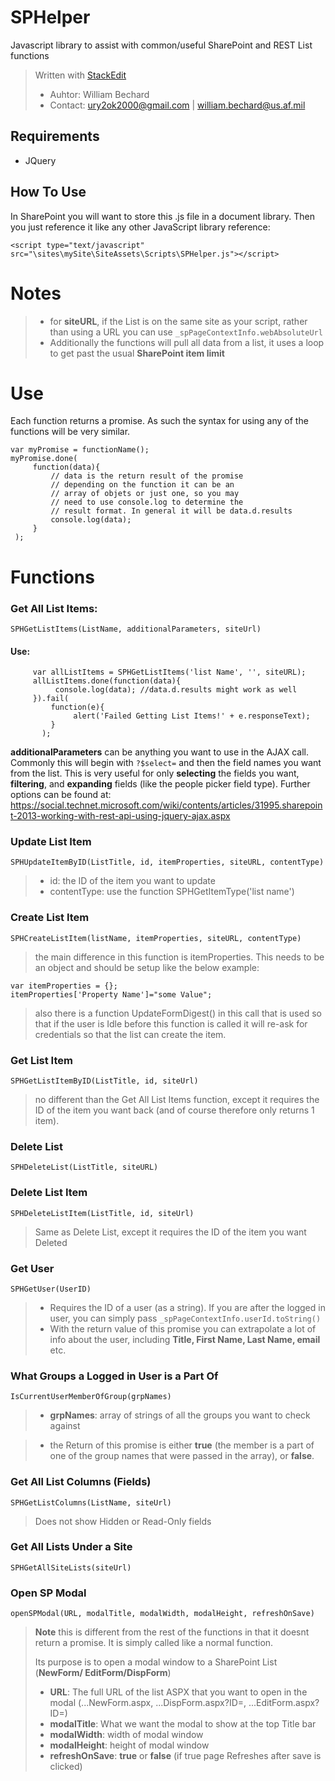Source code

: 
# SPHelper
Javascript library to assist with common/useful SharePoint and REST List functions

> Written with [StackEdit](https://stackedit.io/) 
> - Auhtor: William Bechard
> - Contact: ury2ok2000@gmail.com | [william.bechard@us.af.mil](william.bechard@us.af.mil)
> 
## Requirements

 - JQuery

## How To Use
In SharePoint you will want to store this .js file in a document library. Then you just reference it like any other JavaScript library reference:

    <script type="text/javascript"  src="\sites\mySite\SiteAssets\Scripts\SPHelper.js"></script>
   
# Notes

 > - for **siteURL**, if the List is on the same site as your script, rather than using a URL you can use `_spPageContextInfo.webAbsoluteUrl`
 > - Additionally the functions will pull all data from a list, it uses a loop to get past the usual **SharePoint item limit**

# Use
Each function returns a promise. As such the syntax for using any of the functions will be very similar.

    var myPromise = functionName();
    myPromise.done(
         function(data){
	         // data is the return result of the promise
	         // depending on the function it can be an
	         // array of objets or just one, so you may
	         // need to use console.log to determine the 
	         // result format. In general it will be data.d.results
	         console.log(data);
         }
     );

# Functions

### Get All List Items:
    SPHGetListItems(ListName, additionalParameters, siteUrl)
#### Use: 
         var allListItems = SPHGetListItems('list Name', '', siteURL);
         allListItems.done(function(data){
              console.log(data); //data.d.results might work as well 
         }).fail(
             function(e){ 
                  alert('Failed Getting List Items!' + e.responseText);
             }
           );
**additionalParameters** can be anything you want to use in the AJAX call. Commonly this will begin with `?$select=`   and then the field names you want from the list. This is very useful for only **selecting** the fields you want, **filtering**, and **expanding** fields (like the people picker field type). Further options can be found at: https://social.technet.microsoft.com/wiki/contents/articles/31995.sharepoint-2013-working-with-rest-api-using-jquery-ajax.aspx

### Update List Item

    SPHUpdateItemByID(ListTitle, id, itemProperties, siteURL, contentType)
> - id: the ID of the item you want to update
> - contentType: use the function SPHGetItemType('list name')

### Create List Item

    SPHCreateListItem(listName, itemProperties, siteURL, contentType)
> the main difference in this function is itemProperties. This needs to be an object and should be setup like the below example:

    var itemProperties = {};
    itemProperties['Property Name']="some Value";
> also there is a function UpdateFormDigest() in this call that is used so that if the user is Idle before this function is called it will re-ask for credentials so that the list can create the item.

### Get List Item

    SPHGetListItemByID(ListTitle, id, siteUrl)
> no different than the Get All List Items function, except it requires the ID of the item you want back (and of course therefore only returns 1 item). 

### Delete List

    SPHDeleteList(ListTitle, siteURL)

### Delete List Item

    SPHDeleteListItem(ListTitle, id, siteUrl)
    
  > Same as Delete List, except it requires the ID of the item you want Deleted

### Get User

    SPHGetUser(UserID)
> - Requires the ID of a user (as a string). If you are after the logged in user, you can simply pass `_spPageContextInfo.userId.toString()`
> - With the return value of this promise you can extrapolate a lot of info about the user, including **Title, First Name, Last Name, email** etc.

### What Groups a Logged in User is a Part Of

    IsCurrentUserMemberOfGroup(grpNames)
>  - **grpNames**: array of strings of all the groups you want to check
   against

> - the Return  of this promise is either **true** (the member is a part of one of the group names that were passed in the array), or **false**. 


### Get All List Columns (Fields)

    SPHGetListColumns(ListName, siteUrl)
> Does not show Hidden or Read-Only fields

### Get All Lists Under a Site

    SPHGetAllSiteLists(siteUrl)
 
 ### Open SP Modal
 

    openSPModal(URL, modalTitle, modalWidth, modalHeight, refreshOnSave)
   
   > **Note** this is different from the rest of the functions in that it doesnt return a promise. It is simply called like a normal function.
   > 
   > Its purpose is to open a modal window to a SharePoint List (**NewForm/ EditForm/DispForm**)
   > - **URL**: The full URL of the list ASPX that you want to open in the modal (...NewForm.aspx, ...DispForm.aspx?ID=, ...EditForm.aspx?ID=)
   > - **modalTitle**: What we want the modal to show at the top Title bar
   > - **modalWidth**: width of modal window
   > - **modalHeight**: height of modal window
   > - **refreshOnSave**: **true** or **false** (if true page Refreshes after save is clicked)
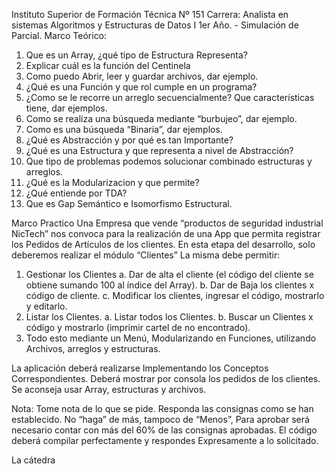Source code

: Instituto Superior de Formación Técnica Nº 151
Carrera: Analista en sistemas
Algoritmos y Estructuras de Datos I
1er Año. - Simulación de Parcial.
Marco Teórico:
1. Que es un Array, ¿qué tipo de Estructura Representa?
2. Explicar cuál es la función del Centinela
3. Como puedo Abrir, leer y guardar archivos, dar ejemplo.
4. ¿Qué es una Función y que rol cumple en un programa?
5. ¿Como se le recorre un arreglo secuencialmente? Que características tiene, dar ejemplos.
6. Como se realiza una búsqueda mediante “burbujeo”, dar ejemplo.
7. Como es una búsqueda “Binaria”, dar ejemplos.
8. ¿Qué es Abstracción y por qué es tan Importante?
9. ¿Qué es una Estructura y que representa a nivel de Abstracción?
10. Que tipo de problemas podemos solucionar combinado estructuras y arreglos.
11. ¿Qué es la Modularizacion y que permite?
12. ¿Qué entiende por TDA?
13. Que es Gap Semántico e Isomorfismo Estructural.

Marco Practico
Una Empresa que vende “productos de seguridad industrial NicTech” nos convoca para la realización de una
App que permita registrar los Pedidos de Artículos de los clientes.
En esta etapa del desarrollo, solo deberemos realizar el módulo “Clientes”
La misma debe permitir:
1. Gestionar los Clientes
a. Dar de alta el cliente (el código del cliente se obtiene sumando 100 al índice del Array).
b. Dar de Baja los clientes x código de cliente.
c. Modificar los clientes, ingresar el código, mostrarlo y editarlo.
2. Listar los Clientes.
a. Listar todos los Clientes.
b. Buscar un Clientes x código y mostrarlo (imprimir cartel de no encontrado).
3. Todo esto mediante un Menú, Modularizando en Funciones, utilizando Archivos, arreglos y
estructuras.

La aplicación deberá realizarse Implementando los Conceptos Correspondientes.
Deberá mostrar por consola los pedidos de los clientes.
Se aconseja usar Array, estructuras y archivos.

Nota: Tome nota de lo que se pide. Responda las consignas como se han establecido. No “haga” de más,
tampoco de “Menos”,
Para aprobar será necesario contar con más del 60% de las consignas aprobadas.
El código deberá compilar perfectamente y respondes Expresamente a lo solicitado.

La cátedra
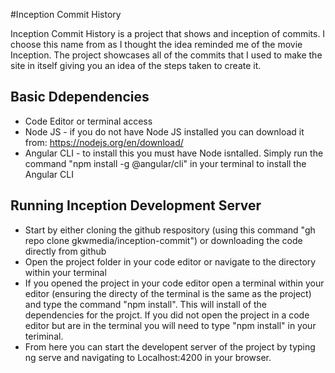 #Inception Commit History

Inception Commit History is a project that shows and inception of commits. I choose this name from as I thought the idea reminded me of the movie Inception. The project showcases all of the commits that I used to make the site in itself giving you an idea of the steps taken to create it.

## Basic Ddependencies

- Code Editor or terminal access
- Node JS - if you do not have Node JS installed you can download it from: https://nodejs.org/en/download/
- Angular CLI - to install this you must have Node isntalled. Simply run the command "npm install -g @angular/cli" in your terminal to install the Angular CLI

## Running Inception Development Server

- Start by either cloning the github respository (using this command "gh repo clone gkwmedia/inception-commit") or downloading the code directly from github
- Open the project folder in your code editor or navigate to the directory within your terminal
- If you opened the project in your code editor open a terminal within your editor (ensuring the directy of the terminal is the same as the project) and type the command "npm install". This will install of the dependencies for the projct. If you did not open the project in a code editor but are in the terminal you will need to type "npm install" in your teriminal.
- From here you can start the developent server of the project by typing ng serve and navigating to Localhost:4200 in your browser.
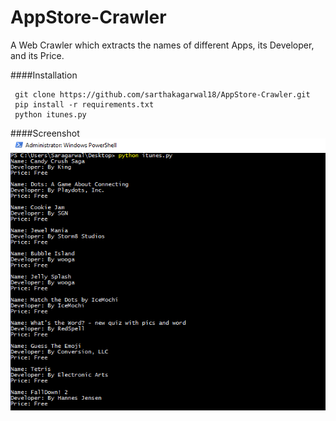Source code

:# AppStore-Crawler
A Web Crawler which extracts the names of different Apps, its Developer, and its Price.

####Installation
    
     git clone https://github.com/sarthakagarwal18/AppStore-Crawler.git
     pip install -r requirements.txt
     python itunes.py

####Screenshot
![](/Screenshot.png?raw=true)
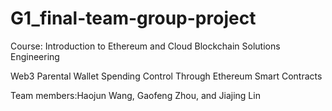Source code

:# G1_final-team-group-project
Course: Introduction to Ethereum and Cloud Blockchain Solutions Engineering

Web3 Parental Wallet Spending Control Through   Ethereum Smart Contracts

Team members:Haojun Wang, Gaofeng Zhou, and Jiajing Lin
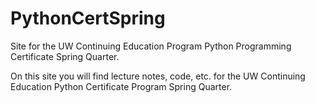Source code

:PythonCertSpring
================

Site for the UW Continuing Education Program Python Programming Certificate Spring Quarter.

On this site you will find lecture notes, code, etc. for the UW Continuing Education Python Certificate Program Spring Quarter.

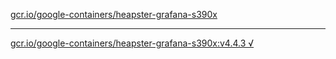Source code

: [gcr.io/google-containers/heapster-grafana-s390x](https://hub.docker.com/r/anjia0532/heapster-grafana-s390x/tags/) 

----
[gcr.io/google-containers/heapster-grafana-s390x:v4.4.3 √](https://hub.docker.com/r/anjia0532/google-containers.heapster-grafana-s390x/tags/)

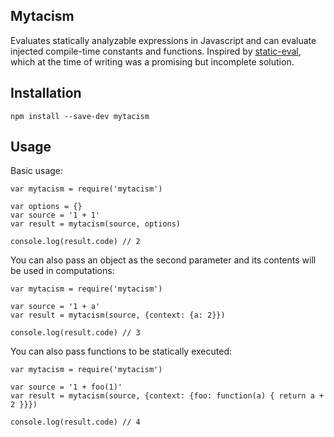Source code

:Mytacism
---

Evaluates statically analyzable expressions in Javascript and can evaluate injected compile-time
constants and functions. Inspired by
[static-eval](https://github.com/substack/static-eval), which at the time of writing was a promising
but incomplete solution.


Installation
---

    npm install --save-dev mytacism


Usage
---

Basic usage:

    var mytacism = require('mytacism')
    
    var options = {}
    var source = '1 + 1'
    var result = mytacism(source, options)
    
    console.log(result.code) // 2

You can also pass an object as the second parameter and its contents will be used in computations:

    var mytacism = require('mytacism')
    
    var source = '1 + a'
    var result = mytacism(source, {context: {a: 2}})
    
    console.log(result.code) // 3
    
You can also pass functions to be statically executed:

    var mytacism = require('mytacism')
    
    var source = '1 + foo(1)'
    var result = mytacism(source, {context: {foo: function(a) { return a + 2 }}})
    
    console.log(result.code) // 4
-.-.-
TASK BRIEF: Beginning with the line that contains "save is clicked)" and ending with the line that contains "5. ¿Como se", reproduce the listing exactly, pictures excluded.

EXPECTED OUTPUT:
   > - **refreshOnSave**: **true** or **false** (if true page Refreshes after save is clicked)
Source code

: Instituto Superior de Formación Técnica Nº 151
Carrera: Analista en sistemas
Algoritmos y Estructuras de Datos I
1er Año. - Simulación de Parcial.
Marco Teórico:
1. Que es un Array, ¿qué tipo de Estructura Representa?
2. Explicar cuál es la función del Centinela
3. Como puedo Abrir, leer y guardar archivos, dar ejemplo.
4. ¿Qué es una Función y que rol cumple en un programa?
5. ¿Como se le recorre un arreglo secuencialmente? Que características tiene, dar ejemplos.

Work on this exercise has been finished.